Keep Walking ―ウィスキーはどこから来てどこへ向かうのか― ジョニーウォーカーに寄せて

■旧き伝統を大事にするウィスキーの広告が新しい
ウィスキーファンの多くは、ウィスキーの豊かな香りと深い味わいに魅了され、その変わらない伝統の味を求めます。しかし、こと広告に限っていえば、ウィスキーの旧き伝統のイメージとは裏腹に、斬新な手法を取り入れたものが多くみられます。
ジョニーウォーカーは、Keep Walking Theaterと題して、ブランド理念である"Keep Walking"をキーメッセージに、西川美和を始めとする稀代の映像作家6人が短編ムービーを制作して話題を呼んでいます。
国内でも根強い人気を誇るシーバスリーガルは、AR(拡張現実)とfoursquareを連動させたAroma of Tokyoキャンペーンを展開し、バーや都内のスポットでチェックインして獲得したポイントに応じプレミアムグッズをプレゼントするというキャンペーンを展開しました。
グレンリベットは、会員サイト「ザ・グレンリベット ガーディアンクラブ」を開設し、テイスティングイベントの開催やウィスキーに纏わるコンテンツを提供するだけでなく、アンバサダー資格試験(研修)を実施しファンとバーの橋渡しを支援しています。
これらの事例は、映像、AR、SNS、資格研修など、新しい手法を取り入れつつも、それをただの販促キャンペーンで終わらせることなく、これまでに培ってきたブランドイメージのPRや更なる醸成(リブランディング)にも役立てている好例といえます。

■「新しさ」を生み出すためには原点に戻ること
私たち広告制作に携わるものが何か「新しさ」に挑戦する際は、その新奇性だけに幻惑されずに、プロモーションの目的と方法論を合致させることが重要です。その実現には、現状の市況把握に留まらず、その商品が持つ歴史や伝統なども含めて多角的な情報把握が求められます。例えば、『ブルガリは何故BVLGARIか?』でも紹介したように言語にまつわる歴史を掘り下げることで、その商品背景を正しく理解するというのも手法の一つであり、そこからアイデアが生まれることも少なくありません。
そこで今回は、このウィスキーを題材にして、その語源を探っていきたいと思います。

■ウィスキーは「命の水」
ウィスキーの起源は諸説あり、古くヨーロッパ大陸で生まれた蒸留技術と共に広まったと言われていますが定かではありません。ただし、中世になると薬酒としての効用が浸透したこともあり、ウィスキーを作る技術を修道院が独占していたことが文献的な裏づけから判っています。その閉鎖性や希少性、生成過程における神秘性が相俟って、この蒸留酒はいつしか当時の錬金術師の技法と比されるようにもなりました。ですから、この「水」にラテン語のAqua Vitae(アクア・ヴィーテー:直訳は「命の水」)という言葉が宛がわれたのは不思議ではありません。Aquaが「水」を表すことは、アクエリアスやアクエリアムから、またVitaeが「生命の、重要な」を意味することはヴァイタリティーやヴァイタルゾーンといった言葉から推測できます。蒸留、熟成させることで、一つの物資が違う属性の物質へと変化する化学反応は、当時の人には不可思議なものとして捉えられたのかもしれません。
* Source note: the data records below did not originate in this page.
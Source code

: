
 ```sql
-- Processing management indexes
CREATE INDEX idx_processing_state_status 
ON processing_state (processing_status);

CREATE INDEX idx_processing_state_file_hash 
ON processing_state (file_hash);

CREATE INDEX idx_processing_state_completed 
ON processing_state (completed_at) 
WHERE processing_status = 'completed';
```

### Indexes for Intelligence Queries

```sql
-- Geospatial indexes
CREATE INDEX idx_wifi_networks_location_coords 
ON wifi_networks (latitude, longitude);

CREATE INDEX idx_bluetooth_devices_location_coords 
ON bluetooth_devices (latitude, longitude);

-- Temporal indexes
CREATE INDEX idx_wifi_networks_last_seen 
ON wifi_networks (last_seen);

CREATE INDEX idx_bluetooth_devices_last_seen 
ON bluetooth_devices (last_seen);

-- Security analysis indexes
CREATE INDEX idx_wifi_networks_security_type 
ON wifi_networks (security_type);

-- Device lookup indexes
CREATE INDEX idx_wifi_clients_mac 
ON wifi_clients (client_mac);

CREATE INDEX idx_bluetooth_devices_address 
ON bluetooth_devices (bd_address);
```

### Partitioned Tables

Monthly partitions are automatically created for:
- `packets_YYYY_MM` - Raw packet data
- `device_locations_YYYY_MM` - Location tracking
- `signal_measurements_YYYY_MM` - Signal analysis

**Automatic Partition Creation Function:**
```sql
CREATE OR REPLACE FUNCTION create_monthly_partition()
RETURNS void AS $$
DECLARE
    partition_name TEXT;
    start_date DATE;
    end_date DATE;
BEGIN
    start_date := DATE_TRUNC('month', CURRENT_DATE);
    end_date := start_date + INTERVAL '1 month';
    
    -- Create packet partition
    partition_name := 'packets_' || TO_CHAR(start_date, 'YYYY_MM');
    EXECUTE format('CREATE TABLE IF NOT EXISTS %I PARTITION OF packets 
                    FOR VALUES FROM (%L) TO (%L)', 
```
■ウィスキー・ブランデー・ウォッカ、すべて語源は同じ
やがてこのAqua Vitaeはイタリアを中心とするラテン語圏から周辺地域へと派生します。北欧ではAqua Vitと転訛し、フランスではeau de la vie(後のブランデー)、ロシア語圏ではズィズネーシャ・ヴァーダ(後のウォッカ)となります。
さらにAqua Vitaeがスコットランドやアイルランドに伝播し、彼の地で話されるゲール語に取り入れられるとUisge-beatha(ウシュクベーハー)となります。Uisge-beatha(ウシュクベーハー)は時代の変化と共にUsquebaugh(ウスケボー)となり、Usquaを経由し、やがてUsky(ウイスキー)に転訛、そして現在のWhisky(ウィスキー)に落ち着いたとされています。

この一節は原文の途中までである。